Ultimo villaggio svizzero prima della frontiera di Piaggio Valmara con l’Italia (sponda piemontese). Degni di nota:la chiesa SS. Pietro e Paolo con i cipressi vecchi di 600 anni, la chiesa di Madonna di Ponte (stile Bramantino del 16.mo sec.), il Palazzo Branca, la Fabbrica Tabacchi, la Centrale Idroelettrica Verbano.
Già verso l'anno mille avanti Cristo troviamo in quel di Brissago il primo intervento dell'uomo nell'opera di terrazzamento del territorio. Tra le popolazioni che in tempi remoti abitavano questa regione possiamo annoverare i Liguri ed i Celti, che avevano insediamenti umani di una certa importanza.
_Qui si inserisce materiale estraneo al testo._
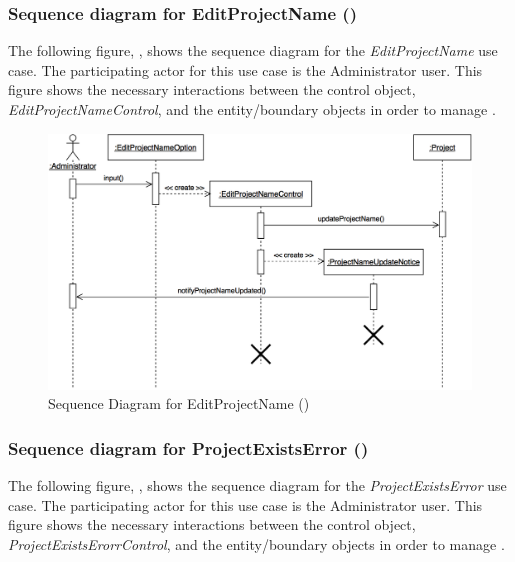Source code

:\documentclass[12pt,letterpaper]{article}
\begin{document}
\subsubsection*{Sequence diagram for EditProjectName ()}

The following figure, , shows the sequence diagram for the {\it EditProjectName} use case. The participating actor for this use case is the Administrator user. This figure shows the necessary interactions between the control object, {\it EditProjectNameControl}, and the
entity/boundary objects in order to manage .

\begin{figure}[H]
	\centering{}
	\includegraphics[scale=0.27]{imgs/seq/edit-project-name.png}
	\caption[ - Sequence Diagram for EditProjectName]{Sequence Diagram for EditProjectName ()}
\end{figure}

\newpage{}

\subsubsection*{Sequence diagram for ProjectExistsError ()}

The following figure, , shows the sequence diagram for the {\it ProjectExistsError} use case. The participating actor for this use case is
the Administrator user. This figure shows the necessary interactions between the control object, {\it ProjectExistsErorrControl}, and the
entity/boundary objects in order to manage .
\end{document}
Con i Romani, ci fu un cambiamento di civiltà e l'introduzione di culture (vite, castagno, noci, ...) che in seguito determinarono profondamente l'economia del paese.
L'apertura nel 1854 di una filanda, trasformata due anni dopo in manifattura di tabacchi, modificò progressivamente la struttura socio-economica del borgo. Una nuova fabbrica fu costruita nel 1888, e nei primi decenni del XX sec. l'attività industriale nel com. raggiunse il momento di massima espansione: la lavorazione del tabacco impiegava più di 600 persone, in prevalenza donne. Nello stesso periodo iniziarono a svilupparsi anche il turismo residenziale e l'industria alberghiera, in particolare a partire dal 1907, con la costruzione del Grande Albergo. Dal 1970 il terziario è diventato il principale settore economico. Lo sviluppo edilizio degli anni 1960-70 ha trasformato la zona rivierasca e collinare in un unico abitato.